1. Field of the Invention
The invention relates to the field of computer processing. More specifically, the invention relates to a method and apparatus of parallel computation.
2. Background of the Invention
Parallel computing of tasks achieves faster execution and/or enables the performance of complex tasks that single processor systems cannot perform. One paradigm for performing parallel computing is shared-memory programming. The OpenMP standard is an agreed upon industry standard for programming shared-memory architectures.
OpenMP provides for synchronization constructs. One of these constructs ensures that memory locations are updated atomically: the ATOMIC construct. An atomic update operation is a sequence of operations or instructions that are non-interruptible to update a memory location. Atomically updating a shared memory location prevents multiple threads of a team from performing the same operation and/or destroying work done by another thread.
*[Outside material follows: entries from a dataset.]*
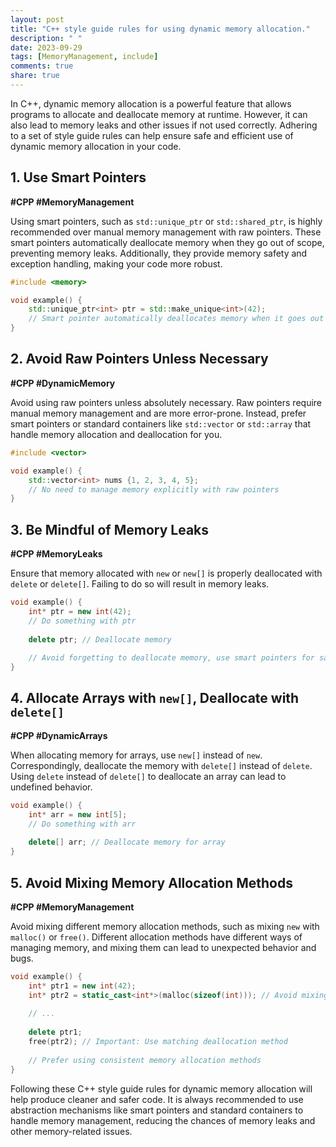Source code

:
```yaml
---
layout: post
title: "C++ style guide rules for using dynamic memory allocation."
description: " "
date: 2023-09-29
tags: [MemoryManagement, include]
comments: true
share: true
---
```


In C++, dynamic memory allocation is a powerful feature that allows programs to allocate and deallocate memory at runtime. However, it can also lead to memory leaks and other issues if not used correctly. Adhering to a set of style guide rules can help ensure safe and efficient use of dynamic memory allocation in your code.

## 1. Use Smart Pointers

**#CPP #MemoryManagement**

Using smart pointers, such as `std::unique_ptr` or `std::shared_ptr`, is highly recommended over manual memory management with raw pointers. These smart pointers automatically deallocate memory when they go out of scope, preventing memory leaks. Additionally, they provide memory safety and exception handling, making your code more robust.

```cpp
#include <memory>

void example() {
    std::unique_ptr<int> ptr = std::make_unique<int>(42);
    // Smart pointer automatically deallocates memory when it goes out of scope
}
```

## 2. Avoid Raw Pointers Unless Necessary

**#CPP #DynamicMemory**

Avoid using raw pointers unless absolutely necessary. Raw pointers require manual memory management and are more error-prone. Instead, prefer smart pointers or standard containers like `std::vector` or `std::array` that handle memory allocation and deallocation for you.

```cpp
#include <vector>

void example() {
    std::vector<int> nums {1, 2, 3, 4, 5};
    // No need to manage memory explicitly with raw pointers
}
```

## 3. Be Mindful of Memory Leaks

**#CPP #MemoryLeaks**

Ensure that memory allocated with `new` or `new[]` is properly deallocated with `delete` or `delete[]`. Failing to do so will result in memory leaks.

```cpp
void example() {
    int* ptr = new int(42);
    // Do something with ptr
    
    delete ptr; // Deallocate memory
    
    // Avoid forgetting to deallocate memory, use smart pointers for safer alternatives
}
```

## 4. Allocate Arrays with `new[]`, Deallocate with `delete[]`

**#CPP #DynamicArrays**

When allocating memory for arrays, use `new[]` instead of `new`. Correspondingly, deallocate the memory with `delete[]` instead of `delete`. Using `delete` instead of `delete[]` to deallocate an array can lead to undefined behavior.

```cpp
void example() {
    int* arr = new int[5];
    // Do something with arr
    
    delete[] arr; // Deallocate memory for array
}
```

## 5. Avoid Mixing Memory Allocation Methods

**#CPP #MemoryManagement**

Avoid mixing different memory allocation methods, such as mixing `new` with `malloc()` or `free()`. Different allocation methods have different ways of managing memory, and mixing them can lead to unexpected behavior and bugs.

```cpp
void example() {
    int* ptr1 = new int(42);
    int* ptr2 = static_cast<int*>(malloc(sizeof(int))); // Avoid mixing allocation methods
    
    // ...
    
    delete ptr1;
    free(ptr2); // Important: Use matching deallocation method
    
    // Prefer using consistent memory allocation methods
}
```

Following these C++ style guide rules for dynamic memory allocation will help produce cleaner and safer code. It is always recommended to use abstraction mechanisms like smart pointers and standard containers to handle memory management, reducing the chances of memory leaks and other memory-related issues.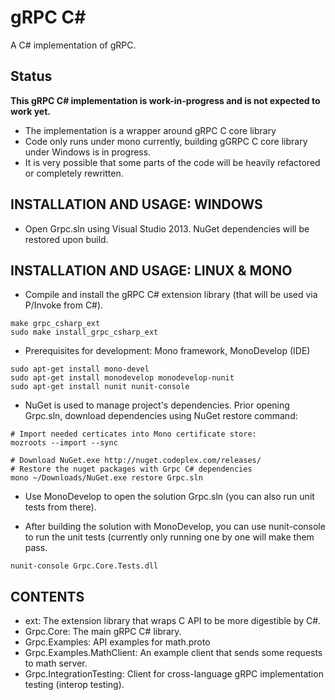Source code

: gRPC C#
=======

A C# implementation of gRPC.

Status
-----------------

**This gRPC C# implementation is work-in-progress and is not expected to work yet.**

- The implementation is a wrapper around gRPC C core library
- Code only runs under mono currently, building gGRPC C core library under Windows
  is in progress.
- It is very possible that some parts of the code will be heavily refactored or
  completely rewritten.


INSTALLATION AND USAGE: WINDOWS
-------------------------------

- Open Grpc.sln using Visual Studio 2013. NuGet dependencies will be restored
  upon build.


INSTALLATION AND USAGE: LINUX & MONO
------------------------------------

- Compile and install the gRPC C# extension library (that will be used via
  P/Invoke from C#).
```
make grpc_csharp_ext
sudo make install_grpc_csharp_ext
```

- Prerequisites for development: Mono framework, MonoDevelop (IDE)
```
sudo apt-get install mono-devel
sudo apt-get install monodevelop monodevelop-nunit
sudo apt-get install nunit nunit-console
```

- NuGet is used to manage project's dependencies. Prior opening Grpc.sln,
  download dependencies using NuGet restore command:

```
# Import needed certicates into Mono certificate store:
mozroots --import --sync

# Download NuGet.exe http://nuget.codeplex.com/releases/
# Restore the nuget packages with Grpc C# dependencies
mono ~/Downloads/NuGet.exe restore Grpc.sln
```

- Use MonoDevelop to open the solution Grpc.sln (you can also run unit tests
  from there).

- After building the solution with MonoDevelop, you can use
  nunit-console to run the unit tests (currently only running one by
  one will make them pass.

```
nunit-console Grpc.Core.Tests.dll
```

CONTENTS
--------

- ext:
  The extension library that wraps C API to be more digestible by C#.
- Grpc.Core:
  The main gRPC C# library.
- Grpc.Examples:
  API examples for math.proto
- Grpc.Examples.MathClient:
  An example client that sends some requests to math server.
- Grpc.IntegrationTesting:
  Client for cross-language gRPC implementation testing (interop testing).
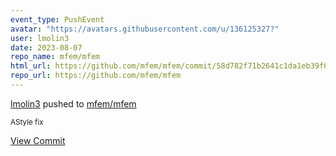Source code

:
 ```yaml
---
event_type: PushEvent
avatar: "https://avatars.githubusercontent.com/u/136125327?"
user: lmolin3
date: 2023-08-07
repo_name: mfem/mfem
html_url: https://github.com/mfem/mfem/commit/58d782f71b2641c1da1eb39f6251ee6a026dac05
repo_url: https://github.com/mfem/mfem
---
```


<a href='https://github.com/lmolin3' target='_blank'>lmolin3</a> pushed to <a href='https://github.com/mfem/mfem' target='_blank'>mfem/mfem</a>

<small>AStyle fix</small>

<a href='https://github.com/mfem/mfem/commit/58d782f71b2641c1da1eb39f6251ee6a026dac05' target='_blank'>View Commit</a>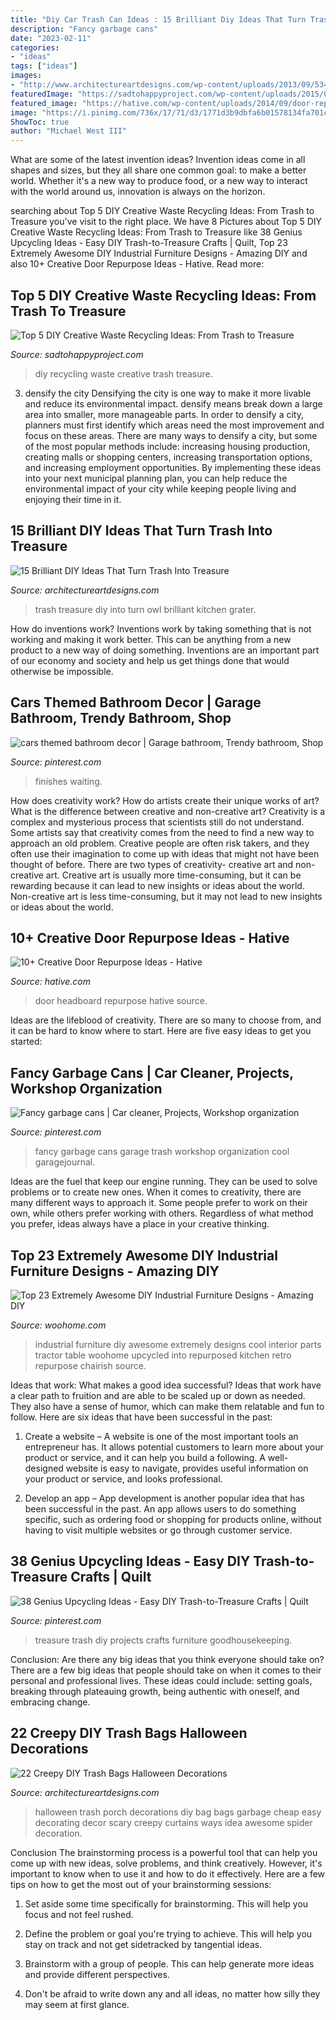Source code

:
 ```yaml
---
title: "Diy Car Trash Can Ideas : 15 Brilliant Diy Ideas That Turn Trash Into Treasure"
description: "Fancy garbage cans"
date: "2023-02-11"
categories:
- "ideas"
tags: ["ideas"]
images:
- "http://www.architectureartdesigns.com/wp-content/uploads/2013/09/534-630x839.jpg"
featuredImage: "https://sadtohappyproject.com/wp-content/uploads/2015/03/Creative-DIY-handmade-waste-recycling-reuse-upcycle-ideas1.jpg"
featured_image: "https://hative.com/wp-content/uploads/2014/09/door-repurpose-ideas/2-vintage-headboard.jpg"
image: "https://i.pinimg.com/736x/17/71/d3/1771d3b9dbfa6b01578134fa701c7a90--workshop-organization-garage-shop.jpg"
ShowToc: true
author: "Michael West III"
---
```



What are some of the latest invention ideas?
Invention ideas come in all shapes and sizes, but they all share one common goal: to make a better world. Whether it's a new way to produce food, or a new way to interact with the world around us, innovation is always on the horizon.

	

		
searching about Top 5 DIY Creative Waste Recycling Ideas: From Trash to Treasure you've visit to the right place. We have 8 Pictures about Top 5 DIY Creative Waste Recycling Ideas: From Trash to Treasure like 38 Genius Upcycling Ideas - Easy DIY Trash-to-Treasure Crafts | Quilt, Top 23 Extremely Awesome DIY Industrial Furniture Designs - Amazing DIY and also 10+ Creative Door Repurpose Ideas - Hative. Read more:
		
    
## Top 5 DIY Creative Waste Recycling Ideas: From Trash To Treasure

<img loading=lazy src="https://sadtohappyproject.com/wp-content/uploads/2015/03/Creative-DIY-handmade-waste-recycling-reuse-upcycle-ideas1.jpg" onerror="this.onerror=null;this.src='https://tse4.mm.bing.net/th?id=OIP.ljUR3PjApylgYWPLY4PbpAHaLX&amp;pid=15.1';" alt="Top 5 DIY Creative Waste Recycling Ideas: From Trash to Treasure">

_Source: sadtohappyproject.com_

>diy recycling waste creative trash treasure. 

	

3) densify the city
Densifying the city is one way to make it more livable and reduce its environmental impact. densify means break down a large area into smaller, more manageable parts. In order to densify a city, planners must first identify which areas need the most improvement and focus on these areas. There are many ways to densify a city, but some of the most popular methods include: increasing housing production, creating malls or shopping centers, increasing transportation options, and increasing employment opportunities. By implementing these ideas into your next municipal planning plan, you can help reduce the environmental impact of your city while keeping people living and enjoying their time in it.

    
## 15 Brilliant DIY Ideas That Turn Trash Into Treasure

<img loading=lazy src="https://www.architectureartdesigns.com/wp-content/uploads/2016/10/15-Brilliant-DIY-Ideas-That-Turn-Trash-Into-Treasure-5.jpg" onerror="this.onerror=null;this.src='https://tse2.mm.bing.net/th?id=OIP.GJT7_lUot_ulBTsz5uUgGgHaJ3&amp;pid=15.1';" alt="15 Brilliant DIY Ideas That Turn Trash Into Treasure">

_Source: architectureartdesigns.com_

>trash treasure diy into turn owl brilliant kitchen grater. 

	

How do inventions work?
Inventions work by taking something that is not working and making it work better. This can be anything from a new product to a new way of doing something. Inventions are an important part of our economy and society and help us get things done that would otherwise be impossible.

    
## Cars Themed Bathroom Decor | Garage Bathroom, Trendy Bathroom, Shop

<img loading=lazy src="https://i.pinimg.com/736x/fb/19/2b/fb192b77e93a245e775607353228b531.jpg" onerror="this.onerror=null;this.src='https://tse2.mm.bing.net/th?id=OIP.jUJT_fe3RiNINb6cpnd16wHaLL&amp;pid=15.1';" alt="cars themed bathroom decor | Garage bathroom, Trendy bathroom, Shop">

_Source: pinterest.com_

>finishes waiting. 

	

How does creativity work? How do artists create their unique works of art? What is the difference between creative and non-creative art?
Creativity is a complex and mysterious process that scientists still do not understand. Some artists say that creativity comes from the need to find a new way to approach an old problem. Creative people are often risk takers, and they often use their imagination to come up with ideas that might not have been thought of before. There are two types of creativity- creative art and non-creative art. Creative art is usually more time-consuming, but it can be rewarding because it can lead to new insights or ideas about the world. Non-creative art is less time-consuming, but it may not lead to new insights or ideas about the world.

    
## 10+ Creative Door Repurpose Ideas - Hative

<img loading=lazy src="https://hative.com/wp-content/uploads/2014/09/door-repurpose-ideas/2-vintage-headboard.jpg" onerror="this.onerror=null;this.src='https://tse2.mm.bing.net/th?id=OIP.h5YYLsm4N6vpA2SobDuAwQHaJ4&amp;pid=15.1';" alt="10+ Creative Door Repurpose Ideas - Hative">

_Source: hative.com_

>door headboard repurpose hative source. 

	

Ideas are the lifeblood of creativity. There are so many to choose from, and it can be hard to know where to start. Here are five easy ideas to get you started:

    
## Fancy Garbage Cans | Car Cleaner, Projects, Workshop Organization

<img loading=lazy src="https://i.pinimg.com/736x/17/71/d3/1771d3b9dbfa6b01578134fa701c7a90--workshop-organization-garage-shop.jpg" onerror="this.onerror=null;this.src='https://tse3.mm.bing.net/th?id=OIP.oOwQYcpMaPgXjWeAJ4YIjQHaFj&amp;pid=15.1';" alt="Fancy garbage cans | Car cleaner, Projects, Workshop organization">

_Source: pinterest.com_

>fancy garbage cans garage trash workshop organization cool garagejournal. 

	

Ideas are the fuel that keep our engine running. They can be used to solve problems or to create new ones. When it comes to creativity, there are many different ways to approach it. Some people prefer to work on their own, while others prefer working with others. Regardless of what method you prefer, ideas always have a place in your creative thinking.

    
## Top 23 Extremely Awesome DIY Industrial Furniture Designs - Amazing DIY

<img loading=lazy src="http://www.woohome.com/wp-content/uploads/2015/01/DIY-industrial-furniture-woohome-7.jpg" onerror="this.onerror=null;this.src='https://tse4.mm.bing.net/th?id=OIP.9UERErTiRfMHJtA6aH5TEAHaLH&amp;pid=15.1';" alt="Top 23 Extremely Awesome DIY Industrial Furniture Designs - Amazing DIY">

_Source: woohome.com_

>industrial furniture diy awesome extremely designs cool interior parts tractor table woohome upcycled into repurposed kitchen retro repurpose chairish source. 

	

Ideas that work: What makes a good idea successful?
Ideas that work have a clear path to fruition and are able to be scaled up or down as needed. They also have a sense of humor, which can make them relatable and fun to follow. Here are six ideas that have been successful in the past:
1. Create a website – A website is one of the most important tools an entrepreneur has. It allows potential customers to learn more about your product or service, and it can help you build a following. A well-designed website is easy to navigate, provides useful information on your product or service, and looks professional.

2. Develop an app – App development is another popular idea that has been successful in the past. An app allows users to do something specific, such as ordering food or shopping for products online, without having to visit multiple websites or go through customer service.

    
## 38 Genius Upcycling Ideas - Easy DIY Trash-to-Treasure Crafts | Quilt

<img loading=lazy src="https://i.pinimg.com/736x/ed/0d/59/ed0d5966404eae0f397a5d585a2b2241.jpg" onerror="this.onerror=null;this.src='https://tse1.mm.bing.net/th?id=OIP.Ga7Ow-9l7UgzNWrxnOvKbgHaLI&amp;pid=15.1';" alt="38 Genius Upcycling Ideas - Easy DIY Trash-to-Treasure Crafts | Quilt">

_Source: pinterest.com_

>treasure trash diy projects crafts furniture goodhousekeeping. 

	

Conclusion: Are there any big ideas that you think everyone should take on?
There are a few big ideas that people should take on when it comes to their personal and professional lives. These ideas could include: setting goals, breaking through plateauing growth, being authentic with oneself, and embracing change.

    
## 22 Creepy DIY Trash Bags Halloween Decorations

<img loading=lazy src="http://www.architectureartdesigns.com/wp-content/uploads/2013/09/534-630x839.jpg" onerror="this.onerror=null;this.src='https://tse4.mm.bing.net/th?id=OIP.6FY6F3ais8OR01d8B8uXOQHaJ3&amp;pid=15.1';" alt="22 Creepy DIY Trash Bags Halloween Decorations">

_Source: architectureartdesigns.com_

>halloween trash porch decorations diy bag bags garbage cheap easy decorating decor scary creepy curtains ways idea awesome spider decoration. 

	

Conclusion
The brainstorming process is a powerful tool that can help you come up with new ideas, solve problems, and think creatively. However, it's important to know when to use it and how to do it effectively. Here are a few tips on how to get the most out of your brainstorming sessions:
1. Set aside some time specifically for brainstorming. This will help you focus and not feel rushed.

2. Define the problem or goal you're trying to achieve. This will help you stay on track and not get sidetracked by tangential ideas.

3. Brainstorm with a group of people. This can help generate more ideas and provide different perspectives.

4. Don't be afraid to write down any and all ideas, no matter how silly they may seem at first glance.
Although OpenMP outlines requirements for constructs and provides guidelines for parallel programming, details for implementing the ATOMIC construct are not provided. One method for atomically updating a shared memory location is to acquire locks on the memory location in order to limit modification of the shared memory location to the lock holder. Although this method ensures atomic updating of the memory location, the updating thread reduces performance with the acquisition and release of locks on the memory location. In addition, performance is reduced since other threads of the updating thread""s team must wait to update the memory location until the lock on the memory location is released.
Another method to atomically update a memory location that achieves optimal performance is to create platform specific low-level instructions to perform the update. Although vendors can optimize their system with such low-level instructions, the cost to produce the low-level instructions can become a combinatorial explosion. To support such an implementation, vendors would create a number of low-level instructions proportional to the product of the number of data-types, the number of sizes of data-types, and the number of operations to be supported by a single platform. Hence, the cost of creating low-level instructions to support atomic updates for numerous operations is prohibitive on a single platform. This prohibitive cost makes a multiple-platform implementation of atomic update operations, based solely on platform specific low-level instructions, infeasible.